Course Prerequisites
Understanding the concept of medicinal, intended as a high value essential goods, whose quality must be assured during the entire lifecycle and whose therapeutic value monitored in continue by the Regulatory Bodies for the benefit of both patients and communities.
Teaching Methods
Lectures are foreseen on the legislation, the regulatory agencies and the procedures (2 ECTS). Practicals consist in navigating on and downloading from the irrelevant wefsite (1 ECTS).
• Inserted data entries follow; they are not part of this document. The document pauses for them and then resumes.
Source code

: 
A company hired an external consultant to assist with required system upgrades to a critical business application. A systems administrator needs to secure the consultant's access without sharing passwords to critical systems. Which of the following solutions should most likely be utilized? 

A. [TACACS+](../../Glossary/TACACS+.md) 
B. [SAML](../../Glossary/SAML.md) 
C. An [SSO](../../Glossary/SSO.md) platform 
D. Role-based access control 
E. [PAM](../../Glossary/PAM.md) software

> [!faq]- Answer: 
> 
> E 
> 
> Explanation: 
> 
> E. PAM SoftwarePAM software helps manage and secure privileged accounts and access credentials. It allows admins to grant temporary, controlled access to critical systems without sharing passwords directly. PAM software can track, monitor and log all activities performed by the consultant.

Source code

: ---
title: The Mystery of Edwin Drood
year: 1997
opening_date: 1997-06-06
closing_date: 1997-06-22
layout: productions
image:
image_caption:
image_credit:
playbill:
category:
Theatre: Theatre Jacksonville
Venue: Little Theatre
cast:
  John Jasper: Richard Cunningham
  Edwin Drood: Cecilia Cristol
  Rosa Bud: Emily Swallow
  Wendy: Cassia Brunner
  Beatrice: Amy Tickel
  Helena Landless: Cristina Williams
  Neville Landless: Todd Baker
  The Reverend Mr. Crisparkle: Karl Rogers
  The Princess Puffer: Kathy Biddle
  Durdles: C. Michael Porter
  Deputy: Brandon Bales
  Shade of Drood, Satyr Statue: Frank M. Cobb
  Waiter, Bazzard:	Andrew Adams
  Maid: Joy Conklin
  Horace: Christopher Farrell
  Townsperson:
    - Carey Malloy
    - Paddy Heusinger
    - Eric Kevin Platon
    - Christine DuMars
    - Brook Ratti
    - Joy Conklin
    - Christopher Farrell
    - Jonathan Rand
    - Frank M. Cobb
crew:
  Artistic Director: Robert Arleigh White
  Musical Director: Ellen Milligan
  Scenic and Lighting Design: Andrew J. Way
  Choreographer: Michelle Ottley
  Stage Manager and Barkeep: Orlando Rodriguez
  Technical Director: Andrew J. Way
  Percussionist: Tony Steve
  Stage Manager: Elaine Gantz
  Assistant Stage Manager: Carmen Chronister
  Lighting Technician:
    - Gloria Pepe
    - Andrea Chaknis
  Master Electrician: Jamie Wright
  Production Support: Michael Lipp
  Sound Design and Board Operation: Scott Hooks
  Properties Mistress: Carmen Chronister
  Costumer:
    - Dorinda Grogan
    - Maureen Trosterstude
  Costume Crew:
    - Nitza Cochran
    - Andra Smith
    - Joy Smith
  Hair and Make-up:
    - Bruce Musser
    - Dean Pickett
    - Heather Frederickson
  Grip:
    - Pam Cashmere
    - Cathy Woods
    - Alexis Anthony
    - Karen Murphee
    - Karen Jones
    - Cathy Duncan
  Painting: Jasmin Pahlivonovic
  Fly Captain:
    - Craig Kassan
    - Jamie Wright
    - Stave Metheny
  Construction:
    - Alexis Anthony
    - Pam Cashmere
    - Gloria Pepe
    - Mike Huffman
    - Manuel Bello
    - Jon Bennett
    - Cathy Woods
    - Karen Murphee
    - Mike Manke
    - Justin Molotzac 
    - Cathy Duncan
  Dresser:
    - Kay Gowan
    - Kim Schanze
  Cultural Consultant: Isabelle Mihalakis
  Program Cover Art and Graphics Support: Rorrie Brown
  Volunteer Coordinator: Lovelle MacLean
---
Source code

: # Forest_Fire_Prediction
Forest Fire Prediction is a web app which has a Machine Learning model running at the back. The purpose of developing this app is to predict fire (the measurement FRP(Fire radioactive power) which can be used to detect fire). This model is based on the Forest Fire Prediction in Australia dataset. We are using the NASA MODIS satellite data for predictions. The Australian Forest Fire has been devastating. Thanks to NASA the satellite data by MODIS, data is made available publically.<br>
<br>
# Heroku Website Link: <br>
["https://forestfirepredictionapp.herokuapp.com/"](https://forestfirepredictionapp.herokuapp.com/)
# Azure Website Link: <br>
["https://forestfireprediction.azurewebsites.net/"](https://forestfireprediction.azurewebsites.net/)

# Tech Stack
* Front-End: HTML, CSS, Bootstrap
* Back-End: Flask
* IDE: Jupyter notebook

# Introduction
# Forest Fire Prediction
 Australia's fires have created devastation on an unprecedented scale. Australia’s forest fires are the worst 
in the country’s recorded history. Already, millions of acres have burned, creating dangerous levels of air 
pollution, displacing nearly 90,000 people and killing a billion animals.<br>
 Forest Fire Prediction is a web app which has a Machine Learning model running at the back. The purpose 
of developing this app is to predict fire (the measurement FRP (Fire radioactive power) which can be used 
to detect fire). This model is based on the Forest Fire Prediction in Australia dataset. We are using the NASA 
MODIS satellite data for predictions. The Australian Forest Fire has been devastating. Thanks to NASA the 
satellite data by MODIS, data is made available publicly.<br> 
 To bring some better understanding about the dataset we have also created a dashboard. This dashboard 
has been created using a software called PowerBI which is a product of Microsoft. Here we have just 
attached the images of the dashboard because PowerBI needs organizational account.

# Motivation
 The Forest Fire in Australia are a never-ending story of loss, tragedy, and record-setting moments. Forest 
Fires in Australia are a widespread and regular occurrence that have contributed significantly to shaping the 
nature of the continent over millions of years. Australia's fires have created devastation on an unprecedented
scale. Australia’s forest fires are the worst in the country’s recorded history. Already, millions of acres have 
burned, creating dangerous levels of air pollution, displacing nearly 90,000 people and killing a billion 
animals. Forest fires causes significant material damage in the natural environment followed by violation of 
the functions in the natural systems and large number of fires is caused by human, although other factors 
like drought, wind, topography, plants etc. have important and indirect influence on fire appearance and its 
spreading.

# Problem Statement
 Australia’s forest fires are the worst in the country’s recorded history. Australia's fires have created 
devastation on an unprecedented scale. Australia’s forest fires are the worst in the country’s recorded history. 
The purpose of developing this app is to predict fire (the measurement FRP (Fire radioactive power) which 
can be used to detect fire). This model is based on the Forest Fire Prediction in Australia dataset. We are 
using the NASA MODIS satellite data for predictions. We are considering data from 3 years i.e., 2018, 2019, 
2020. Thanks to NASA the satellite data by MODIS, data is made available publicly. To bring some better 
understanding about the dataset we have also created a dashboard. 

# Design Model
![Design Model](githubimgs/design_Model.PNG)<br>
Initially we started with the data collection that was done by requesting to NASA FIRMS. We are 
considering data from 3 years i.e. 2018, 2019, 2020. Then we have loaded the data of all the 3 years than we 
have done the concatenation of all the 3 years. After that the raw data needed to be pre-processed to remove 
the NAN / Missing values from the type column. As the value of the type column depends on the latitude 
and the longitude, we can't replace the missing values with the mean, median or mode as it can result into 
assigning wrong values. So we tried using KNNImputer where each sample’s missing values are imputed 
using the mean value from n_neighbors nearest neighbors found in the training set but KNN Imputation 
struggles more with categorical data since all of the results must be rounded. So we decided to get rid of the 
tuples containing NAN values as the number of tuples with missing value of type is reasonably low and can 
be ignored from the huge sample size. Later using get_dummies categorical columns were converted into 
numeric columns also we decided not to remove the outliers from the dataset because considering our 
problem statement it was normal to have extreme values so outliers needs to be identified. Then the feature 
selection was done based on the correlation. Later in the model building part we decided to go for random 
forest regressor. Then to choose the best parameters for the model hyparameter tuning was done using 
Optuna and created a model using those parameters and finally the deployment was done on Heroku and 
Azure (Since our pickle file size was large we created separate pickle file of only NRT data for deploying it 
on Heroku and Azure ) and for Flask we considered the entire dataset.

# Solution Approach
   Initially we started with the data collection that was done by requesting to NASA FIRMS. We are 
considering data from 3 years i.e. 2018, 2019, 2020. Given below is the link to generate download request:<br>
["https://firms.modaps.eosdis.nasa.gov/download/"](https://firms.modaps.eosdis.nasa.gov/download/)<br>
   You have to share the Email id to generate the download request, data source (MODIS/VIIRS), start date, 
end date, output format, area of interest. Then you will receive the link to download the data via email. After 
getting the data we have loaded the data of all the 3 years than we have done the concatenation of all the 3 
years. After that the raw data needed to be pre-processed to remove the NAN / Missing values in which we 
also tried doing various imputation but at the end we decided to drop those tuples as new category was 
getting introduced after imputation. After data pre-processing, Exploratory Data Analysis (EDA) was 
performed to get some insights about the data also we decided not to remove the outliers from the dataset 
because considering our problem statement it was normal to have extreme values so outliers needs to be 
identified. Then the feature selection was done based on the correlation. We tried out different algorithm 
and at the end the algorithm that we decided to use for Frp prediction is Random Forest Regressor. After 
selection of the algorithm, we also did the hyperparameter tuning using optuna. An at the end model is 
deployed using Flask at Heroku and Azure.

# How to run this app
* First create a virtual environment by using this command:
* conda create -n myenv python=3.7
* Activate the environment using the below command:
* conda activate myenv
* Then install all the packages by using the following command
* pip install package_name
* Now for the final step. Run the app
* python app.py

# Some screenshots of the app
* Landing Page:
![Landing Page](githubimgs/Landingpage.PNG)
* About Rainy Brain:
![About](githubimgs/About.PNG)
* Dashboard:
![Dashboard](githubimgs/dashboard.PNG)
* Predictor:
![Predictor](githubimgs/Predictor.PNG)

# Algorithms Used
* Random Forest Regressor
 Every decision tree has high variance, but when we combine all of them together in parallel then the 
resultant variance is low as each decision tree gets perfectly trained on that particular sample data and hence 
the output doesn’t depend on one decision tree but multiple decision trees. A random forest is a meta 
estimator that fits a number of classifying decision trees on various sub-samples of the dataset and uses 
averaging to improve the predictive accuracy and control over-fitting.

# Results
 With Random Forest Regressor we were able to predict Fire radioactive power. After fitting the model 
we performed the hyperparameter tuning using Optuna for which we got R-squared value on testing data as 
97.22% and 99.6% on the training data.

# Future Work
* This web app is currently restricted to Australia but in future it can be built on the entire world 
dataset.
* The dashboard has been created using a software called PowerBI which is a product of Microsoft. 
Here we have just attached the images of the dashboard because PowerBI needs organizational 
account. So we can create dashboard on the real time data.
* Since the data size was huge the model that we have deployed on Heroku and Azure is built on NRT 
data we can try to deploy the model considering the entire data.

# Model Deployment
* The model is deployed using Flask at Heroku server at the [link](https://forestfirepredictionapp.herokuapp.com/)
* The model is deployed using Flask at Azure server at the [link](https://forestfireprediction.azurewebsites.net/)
Seminar on dedicated themes are also foreseen as well as guided visits to pharmaceutical companies such as Pharmacovigilance and the Distribution of Medicinals.
Assessment Methods
Self-evaluation tests based on multiple choice questions. Final written exam with both open and multiple choice questions
Texts
Directive 2001/83(82)/EC (Communitary Code for Medicinals for Human Use). Directive2003/63/CE. Decreto legislativo 24 aprile 2006 n. 219. Sitography: http://ec.europa.eu/health/index_en.htm http://www.ema.europa.eu/ http://www.edqm.eu/en/Homepage-628.html http://www.ministerosalute.it http://www.agenziafarmaco.it http://www.ich.org
Contents
The following items will be dealt with: the basics of European pharmaceutical legislation, the main european, national and international regulatory bodies and their mission and functions, the national and European procedures for the Marketing authorization applications (MMA). The informative package: Summary of product characteristics, package leaflet and labelling, the registration dossier, the CTD format, the module 3,4,5 and their contents with special emphasis on module 3 sections. Basics of pharmacovigilance, Basics of Good Manufacturing, Laboratory and Clinical Practices.